# Tabularization Refactoring Experiments

In [1]:
from tab_experiment_utils import test_correctness, perform_profiling, perform_benchmarks

## Correctness Checks

### With Unequal Frequency Series (Uses Date Intersection method)

In [None]:
# Using series with `pd.RangeIndex`-typed `time_index`s:
test_correctness(equal_freq=False, use_range_idx=True)

Passed 1000/10240


In [None]:
# Using series with `pd.DatetimeIndex`-typed `time_index`s:
test_correctness(equal_freq=False, use_range_idx=False)

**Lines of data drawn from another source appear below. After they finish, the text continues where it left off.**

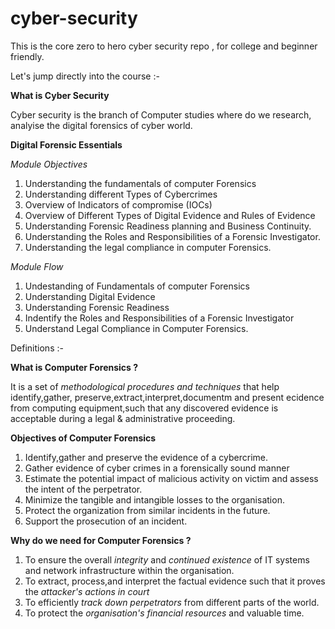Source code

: # cyber-security

This is the core zero to hero cyber security repo , for college and beginner friendly.

Let's jump directly into the course :-

**What is Cyber Security**

Cyber security is the branch of Computer studies where do we research, analyise the digital forensics of cyber world.



**Digital Forensic Essentials** 

*Module Objectives*

1. Understanding the fundamentals of computer Forensics
2. Understanding different Types of Cybercrimes 
3. Overview of Indicators of compromise (IOCs)
4. Overview of Different Types of Digital Evidence and Rules of Evidence
5. Understanding Forensic Readiness planning and Business Continuity.
6. Understanding the Roles and Responsibilities of a Forensic Investigator.
7. Understanding the legal compliance in computer Forensics.

*Module Flow*

1. Undestanding of Fundamentals of computer Forensics
2. Understanding Digital Evidence
3. Understanding Forensic Readiness
4. Indentify the Roles and Responsibilities of a Forensic Investigator
5. Understand Legal Compliance in Computer Forensics.

Definitions :- 

**What is Computer Forensics ?**

It is a set of *methodological procedures and techniques* that help identify,gather, preserve,extract,interpret,documentm and present ecidence from computing equipment,such that any discovered evidence is acceptable during a legal & administrative proceeding.

**Objectives of Computer Forensics**

1. Identify,gather and preserve the evidence of a cybercrime.
2. Gather evidence of cyber crimes in a forensically sound manner
3. Estimate the potential impact of malicious activity on victim and assess the intent of the perpetrator.
4. Minimize the tangible and intangible losses to the organisation.
5. Protect the organization from similar incidents in the future.
6. Support the prosecution of an incident.

**Why do we need for Computer Forensics ?**

1. To ensure the overall *integrity* and *continued existence* of IT systems and network infrastructure within the organisation.
2. To extract, process,and interpret the factual evidence such that it proves the *attacker's actions in court*
3. To efficiently *track down perpetrators* from different parts of the world.
4. To protect the *organisation's financial resources* and valuable time.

### With Equal Frequency Series (Uses Sliding Window method)

In [None]:
# Using series with `pd.RangeIndex`-typed `time_index`s:
test_correctness(equal_freq=True, use_range_idx=True)

In [None]:
# Using series with `pd.DatetimeIndex`-typed `time_index`s:
test_correctness(equal_freq=True, use_range_idx=False)

## Speed Benchmarks

### Small Number of Lags, No `max_samples_per_ts`

In [None]:
perform_benchmarks(
    num_repeats=1000,
    use_range_idx=False,
    multi_models=True,
    lags=[-1],
    lags_past_covariates=[-2],
    lags_future_covariates=[-3],
    output_chunk_length=10,
    max_samples_per_ts=None,
)

### Small Number of Lags, `max_samples_per_ts` = 10

In [None]:
perform_benchmarks(
    num_repeats=1000,
    use_range_idx=False,
    multi_models=True,
    lags=[-1],
    lags_past_covariates=[-2],
    lags_future_covariates=[-3],
    output_chunk_length=10,
    max_samples_per_ts=10,
)

### Large Number of Lags, No `max_samples_per_ts`

In [None]:
# Use fewer repeats here for sake of brevity (these benchmarks take longer):
perform_benchmarks(
    num_repeats=100,
    use_range_idx=False,
    multi_models=True,
    lags=range(-30, 0, 1),
    lags_past_covariates=range(-62, 0, 2),
    lags_future_covariates=range(-100, 0, 3),
    output_chunk_length=10,
    max_samples_per_ts=None,
)

### Large Number of Lags, `max_samples_per_ts` = 10

In [None]:
# Use fewer repeats here for sake of brevity (these benchmarks take longer):
perform_benchmarks(
    num_repeats=100,
    use_range_idx=False,
    multi_models=True,
    lags=range(-30, 0, 1),
    lags_past_covariates=range(-62, 0, 2),
    lags_future_covariates=range(-100, 0, 3),
    output_chunk_length=10,
    max_samples_per_ts=10,
)

## Unexpected Behaviour of `_create_lagged_data` when `is_training=False`

This section describes a simple test example where `_create_lagged_data` shows unexpected behavior when
`is_training = False`.

Let's first create a single component `target_series` and `past_series`. We'll define both series to have `5` timesteps, but `target_series` will be sampled every `1` timestep and `past_series` will be sampled every `2` timesteps:

In [1]:
from darts.utils.data.tabularization import _create_lagged_data, create_lagged_data
from tab_experiment_utils import create_index_series
import numpy as np

num_timesteps = 5
# Have `target_series` values starting from 10 and `past_series` starting from 20:
target_series = create_index_series(num_timesteps, num_components=1, offset=10, freq=1)
past_series = create_index_series(num_timesteps, num_components=1, offset=20, freq=2)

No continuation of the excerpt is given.